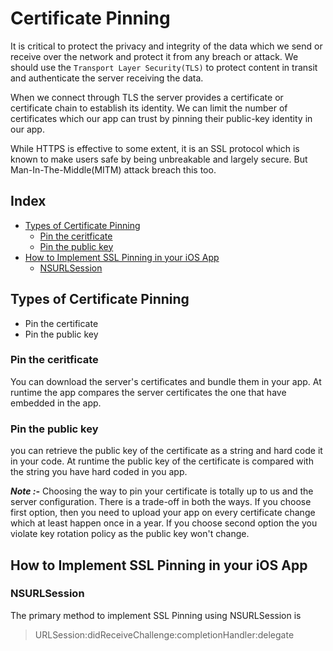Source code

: # **Certificate Pinning**

It is critical to protect the privacy and integrity of the data which we send or receive over the network and protect it from any breach or attack. We should use the `Transport Layer Security(TLS)` to protect content in transit and authenticate the server receiving the data.

When we connect through TLS the server provides a certificate or certificate chain to establish its identity. We can limit the number of certificates which our app can trust by pinning their public-key identity in our app.

While HTTPS is effective to some extent, it is an SSL protocol which is known to make users safe by being unbreakable and largely secure. But Man-In-The-Middle(MITM) attack breach this too.

## Index
* [Types of Certificate Pinning](#Types-of-Certificate-Pinning)
    + [Pin the ceritficate](#Pin-the-ceritficate)
    + [Pin the public key](#Pin-the-public-key)
* [How to Implement SSL Pinning in your iOS App](#How-to-ImplementSSL-Pinning-in-your-iOS-App)
    + [NSURLSession](#NSURLSession)

## Types of Certificate Pinning

* Pin the certificate
* Pin the public key

### Pin the ceritficate

You can download the server's certificates and bundle them in your app. At runtime the app compares the server certificates the one that have embedded in the app.

### Pin the public key

you can retrieve the public key of the certificate as a string and hard code it in your code. At runtime the public key of the certificate is compared with the string you have hard coded in you app.

***Note :-*** Choosing the way to pin your certificate is totally up to us and the server configuration. There is a trade-off in both the ways. If you choose first option, then you need to upload your app on every certificate change which at least happen once in a year. If you choose second option the you violate key rotation policy as the public key won't change.


## How to Implement SSL Pinning in your iOS App

### NSURLSession

The primary method to implement SSL Pinning using NSURLSession is 

> URLSession:didReceiveChallenge:completionHandler:delegate

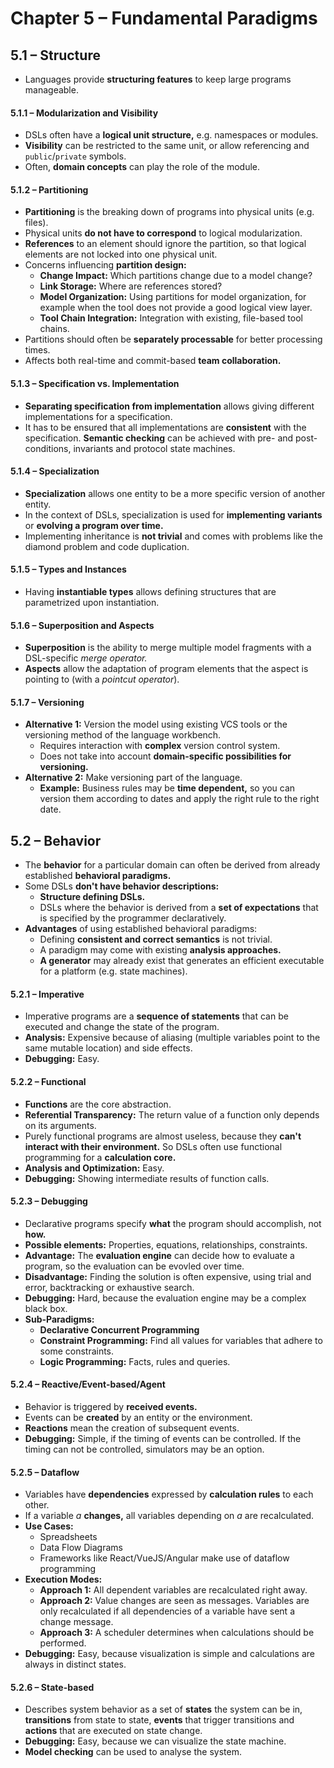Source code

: # Chapter 5 – Fundamental Paradigms



## 5.1 – Structure

- Languages provide **structuring features** to keep large programs manageable.

#### 5.1.1 – Modularization and Visibility

- DSLs often have a **logical unit structure,** e.g. namespaces or modules.
- **Visibility** can be restricted to the same unit, or allow referencing and `public`/`private` symbols.
- Often, **domain concepts** can play the role of the module.

#### 5.1.2 – Partitioning

- **Partitioning** is the breaking down of programs into physical units (e.g. files).
- Physical units **do not have to correspond** to logical modularization.
- **References** to an element should ignore the partition, so that logical elements are not locked into one physical unit.
- Concerns influencing **partition design:**
  - **Change Impact:** Which partitions change due to a model change?
  - **Link Storage:** Where are references stored?
  - **Model Organization:** Using partitions for model organization, for example when the tool does not provide a good logical view layer.
  - **Tool Chain Integration:** Integration with existing, file-based tool chains.
- Partitions should often be **separately processable** for better processing times.
- Affects both real-time and commit-based **team collaboration.**

#### 5.1.3 – Specification vs. Implementation

- **Separating specification from implementation** allows giving different implementations for a specification.
- It has to be ensured that all implementations are **consistent** with the specification. **Semantic checking** can be achieved with pre- and post-conditions, invariants and protocol state machines.

#### 5.1.4 – Specialization

- **Specialization** allows one entity to be a more specific version of another entity.
- In the context of DSLs, specialization is used for **implementing variants** or **evolving a program over time.**
- Implementing inheritance is **not trivial** and comes with problems like the diamond problem and code duplication.

#### 5.1.5 – Types and Instances

- Having **instantiable types** allows defining structures that are parametrized upon instantiation.

#### 5.1.6 – Superposition and Aspects

- **Superposition** is the ability to merge multiple model fragments with a DSL-specific *merge operator.*
- **Aspects** allow the adaptation of program elements that the aspect is pointing to (with a *pointcut operator*).

#### 5.1.7 – Versioning

- **Alternative 1:** Version the model using existing VCS tools or the versioning method of the language workbench.
  - Requires interaction with **complex** version control system.
  - Does not take into account **domain-specific possibilities for versioning.**
- **Alternative 2:** Make versioning part of the language.
  - **Example:** Business rules may be **time dependent,** so you can version them according to dates and apply the right rule to the right date.



## 5.2 – Behavior

- The **behavior** for a particular domain can often be derived from already established **behavioral paradigms.**
- Some DSLs **don't have behavior descriptions:** 
  - **Structure defining DSLs.**
  - DSLs where the behavior is derived from a **set of expectations** that is specified by the programmer declaratively.
- **Advantages** of using established behavioral paradigms:
  - Defining **consistent and correct semantics** is not trivial.
  - A paradigm may come with existing **analysis approaches.**
  - **A generator** may already exist that generates an efficient executable for a platform (e.g. state machines).

#### 5.2.1 – Imperative

- Imperative programs are a **sequence of statements** that can be executed and change the state of the program.
- **Analysis:** Expensive because of aliasing (multiple variables point to the same mutable location) and side effects.
- **Debugging:** Easy.

#### 5.2.2 – Functional

- **Functions** are the core abstraction.
- **Referential Transparency:** The return value of a function only depends on its arguments.
- Purely functional programs are almost useless, because they **can't interact with their environment.** So DSLs often use functional programming for a **calculation core.**
- **Analysis and Optimization:** Easy.
- **Debugging:** Showing intermediate results of function calls.

#### 5.2.3 – Debugging

- Declarative programs specify **what** the program should accomplish, not **how.**
- **Possible elements:** Properties, equations, relationships, constraints.
- **Advantage:** The **evaluation engine** can decide how to evaluate a program, so the evaluation can be evovled over time.
- **Disadvantage:** Finding the solution is often expensive, using trial and error, backtracking or exhaustive search.
- **Debugging:** Hard, because the evaluation engine may be a complex black box.
- **Sub-Paradigms:**
  - **Declarative Concurrent Programming**
  - **Constraint Programming:** Find all values for variables that adhere to some constraints.
  - **Logic Programming:** Facts, rules and queries.

#### 5.2.4 – Reactive/Event-based/Agent

- Behavior is triggered by **received events.**
- Events can be **created** by an entity or the environment.
- **Reactions** mean the creation of subsequent events.
- **Debugging:** Simple, if the timing of events can be controlled. If the timing can not be controlled, simulators may be an option.

#### 5.2.5 – Dataflow

- Variables have **dependencies** expressed by **calculation rules** to each other.
- If a variable $a$ **changes,** all variables depending on $a$ are recalculated.
- **Use Cases:**
  - Spreadsheets
  - Data Flow Diagrams
  - Frameworks like React/VueJS/Angular make use of dataflow programming
- **Execution Modes:**
  - **Approach 1:** All dependent variables are recalculated right away.
  - **Approach 2:** Value changes are seen as messages. Variables are only recalculated if all dependencies of a variable have sent a change message.
  - **Approach 3:** A scheduler determines when calculations should be performed.
- **Debugging:** Easy, because visualization is simple and calculations are always in distinct states.

#### 5.2.6 – State-based

- Describes system behavior as a set of **states** the system can be in, **transitions** from state to state, **events** that trigger transitions and **actions** that are executed on state change.
- **Debugging:** Easy, because we can visualize the state machine.
- **Model checking** can be used to analyse the system.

#####

Exercise description: Look through the material above and print exactly the lines from the one containing "- Purely functional" to the one containing "- **Analysis and Optimization:** Easy.", both included, and nothing more.

Response:
- Purely functional programs are almost useless, because they **can't interact with their environment.** So DSLs often use functional programming for a **calculation core.**
- **Analysis and Optimization:** Easy.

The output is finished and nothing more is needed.